→ WHAT IS EXPECTED: Copy out the lines below that hold the word "UserData".

(Source texts of formatted documents)
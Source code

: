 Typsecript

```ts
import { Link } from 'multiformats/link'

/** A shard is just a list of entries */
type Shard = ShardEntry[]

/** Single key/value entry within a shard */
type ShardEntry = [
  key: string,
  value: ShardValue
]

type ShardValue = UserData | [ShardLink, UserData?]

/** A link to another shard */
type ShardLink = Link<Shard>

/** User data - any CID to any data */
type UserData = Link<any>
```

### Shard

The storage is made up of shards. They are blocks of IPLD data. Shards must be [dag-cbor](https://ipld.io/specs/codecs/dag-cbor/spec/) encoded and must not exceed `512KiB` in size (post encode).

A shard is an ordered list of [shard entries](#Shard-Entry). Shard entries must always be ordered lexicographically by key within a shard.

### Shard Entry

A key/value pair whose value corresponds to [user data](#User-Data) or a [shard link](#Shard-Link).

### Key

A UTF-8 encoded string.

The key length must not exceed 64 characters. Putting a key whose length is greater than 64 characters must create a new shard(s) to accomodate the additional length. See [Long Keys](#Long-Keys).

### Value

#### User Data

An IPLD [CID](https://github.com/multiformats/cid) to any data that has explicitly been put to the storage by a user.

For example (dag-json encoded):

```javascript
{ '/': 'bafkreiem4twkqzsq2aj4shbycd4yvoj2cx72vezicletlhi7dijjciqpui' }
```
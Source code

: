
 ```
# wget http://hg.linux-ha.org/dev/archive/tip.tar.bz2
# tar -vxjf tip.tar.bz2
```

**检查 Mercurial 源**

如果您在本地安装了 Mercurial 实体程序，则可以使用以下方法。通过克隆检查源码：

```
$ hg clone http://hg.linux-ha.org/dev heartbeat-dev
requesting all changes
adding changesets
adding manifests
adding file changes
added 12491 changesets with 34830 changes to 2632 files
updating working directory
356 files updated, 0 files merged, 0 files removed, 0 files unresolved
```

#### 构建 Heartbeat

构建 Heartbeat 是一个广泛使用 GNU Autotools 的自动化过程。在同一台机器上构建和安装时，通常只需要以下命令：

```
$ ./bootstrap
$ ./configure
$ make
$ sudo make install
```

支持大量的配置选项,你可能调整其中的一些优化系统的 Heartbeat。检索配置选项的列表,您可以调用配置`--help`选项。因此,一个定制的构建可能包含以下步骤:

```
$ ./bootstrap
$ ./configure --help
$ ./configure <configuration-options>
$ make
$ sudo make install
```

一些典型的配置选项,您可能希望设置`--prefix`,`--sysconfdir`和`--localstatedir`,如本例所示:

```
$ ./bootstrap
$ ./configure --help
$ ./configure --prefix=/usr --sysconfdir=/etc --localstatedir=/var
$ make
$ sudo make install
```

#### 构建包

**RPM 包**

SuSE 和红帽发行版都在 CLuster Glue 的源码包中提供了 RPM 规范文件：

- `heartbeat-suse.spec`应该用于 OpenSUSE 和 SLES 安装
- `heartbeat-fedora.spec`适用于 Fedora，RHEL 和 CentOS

→ TASK RESULT:
type ShardValue = UserData | [ShardLink, UserData?]
type UserData = Link<any>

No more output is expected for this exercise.